Problem details: Copy every line of the data that includes the string "Bearer".

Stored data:
====
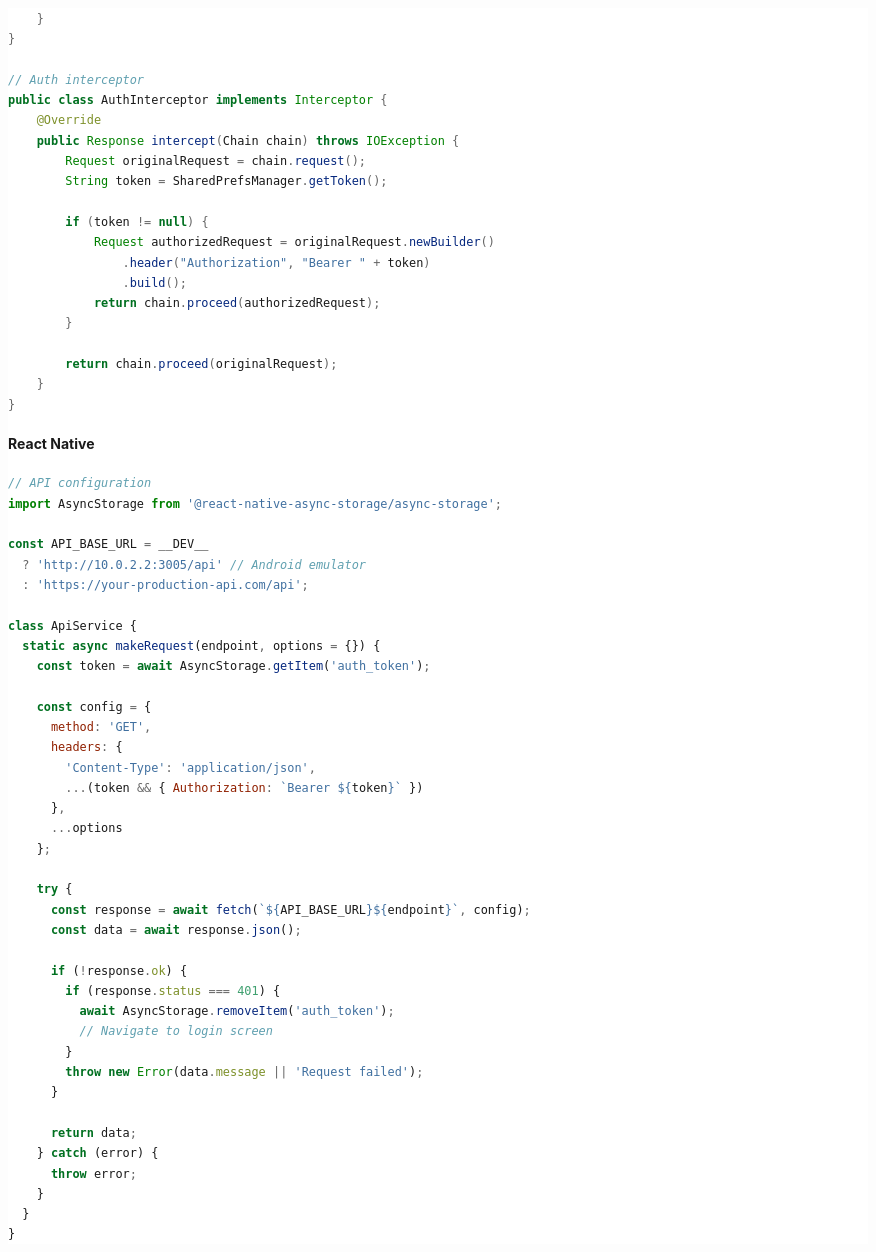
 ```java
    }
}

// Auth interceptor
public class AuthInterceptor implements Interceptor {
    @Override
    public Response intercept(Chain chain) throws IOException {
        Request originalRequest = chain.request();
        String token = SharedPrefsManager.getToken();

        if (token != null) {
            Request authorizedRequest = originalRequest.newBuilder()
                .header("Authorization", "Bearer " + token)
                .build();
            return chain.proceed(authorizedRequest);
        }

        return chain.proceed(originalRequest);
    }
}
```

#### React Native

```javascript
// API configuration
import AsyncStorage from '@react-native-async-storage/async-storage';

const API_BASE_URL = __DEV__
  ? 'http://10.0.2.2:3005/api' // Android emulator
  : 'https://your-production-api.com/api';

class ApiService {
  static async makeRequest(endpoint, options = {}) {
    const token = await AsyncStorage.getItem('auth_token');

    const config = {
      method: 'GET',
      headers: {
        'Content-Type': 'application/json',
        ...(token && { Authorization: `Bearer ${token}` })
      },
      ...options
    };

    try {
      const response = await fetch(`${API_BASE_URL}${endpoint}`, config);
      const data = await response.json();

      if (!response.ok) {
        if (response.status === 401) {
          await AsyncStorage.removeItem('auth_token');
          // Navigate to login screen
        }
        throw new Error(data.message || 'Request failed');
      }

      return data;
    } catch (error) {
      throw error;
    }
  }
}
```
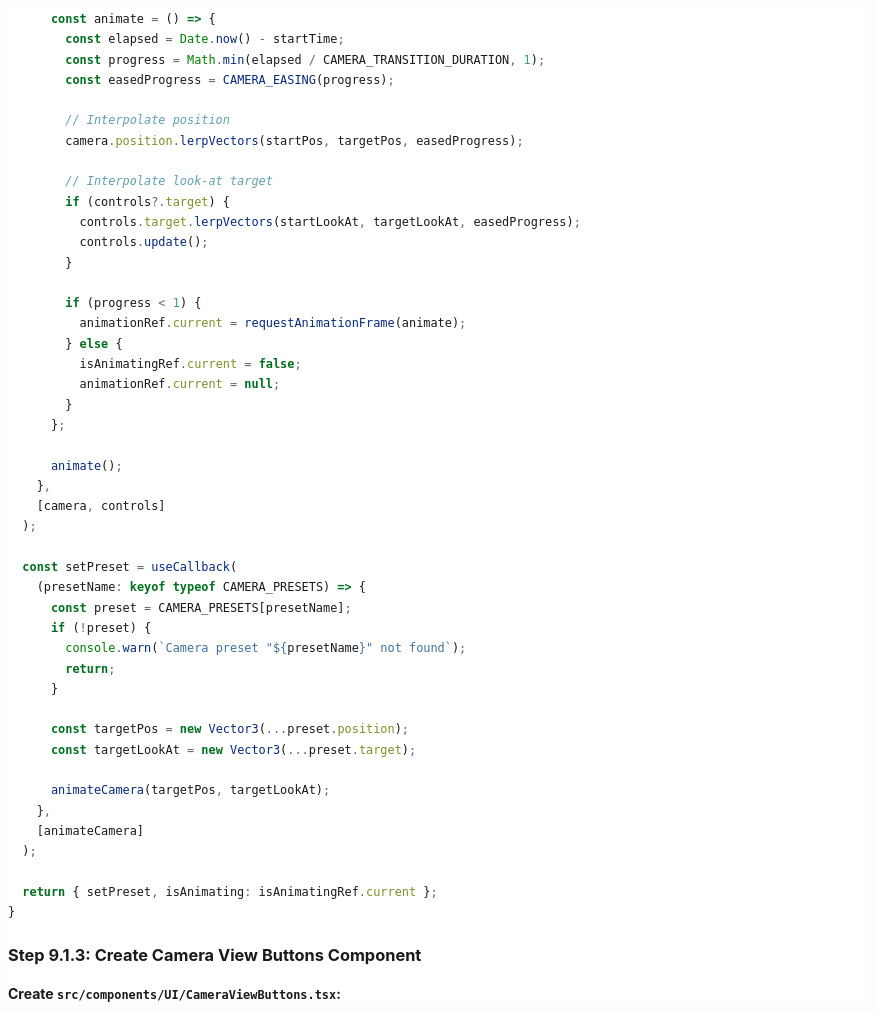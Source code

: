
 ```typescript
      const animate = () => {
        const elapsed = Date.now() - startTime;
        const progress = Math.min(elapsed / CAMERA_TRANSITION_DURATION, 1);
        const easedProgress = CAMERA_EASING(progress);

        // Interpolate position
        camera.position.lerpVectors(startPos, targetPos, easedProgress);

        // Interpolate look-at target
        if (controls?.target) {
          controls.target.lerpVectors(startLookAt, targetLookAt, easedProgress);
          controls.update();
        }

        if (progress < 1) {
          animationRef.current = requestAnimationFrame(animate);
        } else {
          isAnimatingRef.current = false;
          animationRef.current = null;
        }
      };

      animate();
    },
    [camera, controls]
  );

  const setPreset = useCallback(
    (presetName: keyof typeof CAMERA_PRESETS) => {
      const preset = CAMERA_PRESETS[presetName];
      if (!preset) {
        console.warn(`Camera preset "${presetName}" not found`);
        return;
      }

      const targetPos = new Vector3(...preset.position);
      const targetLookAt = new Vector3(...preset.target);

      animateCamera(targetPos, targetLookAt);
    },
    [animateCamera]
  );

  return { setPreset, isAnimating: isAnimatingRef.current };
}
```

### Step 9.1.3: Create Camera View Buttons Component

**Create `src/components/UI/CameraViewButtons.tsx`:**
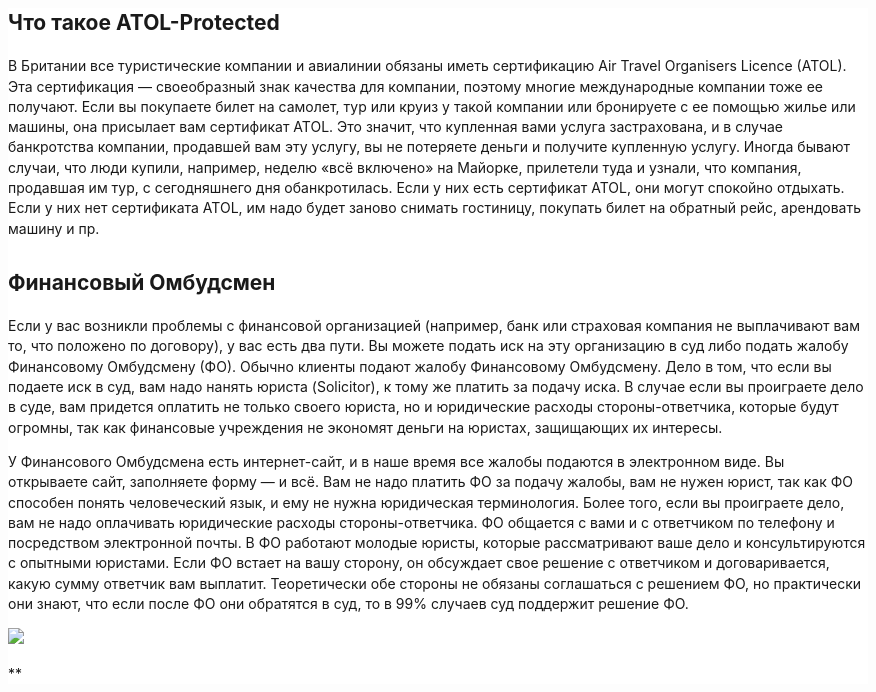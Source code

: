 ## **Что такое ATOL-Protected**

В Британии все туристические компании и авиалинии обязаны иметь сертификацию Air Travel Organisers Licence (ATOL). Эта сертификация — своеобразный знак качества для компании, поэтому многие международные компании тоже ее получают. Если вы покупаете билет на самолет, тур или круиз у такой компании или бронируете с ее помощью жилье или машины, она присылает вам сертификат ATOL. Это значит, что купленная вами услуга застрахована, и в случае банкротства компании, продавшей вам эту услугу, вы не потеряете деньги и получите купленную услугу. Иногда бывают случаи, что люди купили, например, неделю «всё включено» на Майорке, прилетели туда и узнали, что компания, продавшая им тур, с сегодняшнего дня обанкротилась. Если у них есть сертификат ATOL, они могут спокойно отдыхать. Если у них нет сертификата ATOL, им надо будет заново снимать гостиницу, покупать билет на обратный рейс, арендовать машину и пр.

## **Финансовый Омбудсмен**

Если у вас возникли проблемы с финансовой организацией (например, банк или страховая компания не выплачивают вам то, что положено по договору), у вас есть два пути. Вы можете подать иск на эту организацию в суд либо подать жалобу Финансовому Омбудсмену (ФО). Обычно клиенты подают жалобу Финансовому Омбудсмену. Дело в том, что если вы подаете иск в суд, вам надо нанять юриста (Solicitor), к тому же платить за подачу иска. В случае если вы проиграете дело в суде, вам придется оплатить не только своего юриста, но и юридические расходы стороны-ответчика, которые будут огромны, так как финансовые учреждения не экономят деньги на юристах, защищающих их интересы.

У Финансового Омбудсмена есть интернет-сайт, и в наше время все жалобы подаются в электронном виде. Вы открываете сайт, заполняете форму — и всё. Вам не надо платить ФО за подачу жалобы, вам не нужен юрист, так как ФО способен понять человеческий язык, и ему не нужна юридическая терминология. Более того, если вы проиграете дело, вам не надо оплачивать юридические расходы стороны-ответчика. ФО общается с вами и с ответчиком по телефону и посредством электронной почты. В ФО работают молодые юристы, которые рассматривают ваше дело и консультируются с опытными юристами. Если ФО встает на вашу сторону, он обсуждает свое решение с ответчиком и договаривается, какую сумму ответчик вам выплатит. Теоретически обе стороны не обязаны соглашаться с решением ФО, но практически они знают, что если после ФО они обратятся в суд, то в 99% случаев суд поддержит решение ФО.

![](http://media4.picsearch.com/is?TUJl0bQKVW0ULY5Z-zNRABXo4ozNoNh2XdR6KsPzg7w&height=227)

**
====
Answer box:
                .header("Authorization", "Bearer " + token)
        ...(token && { Authorization: `Bearer ${token}` })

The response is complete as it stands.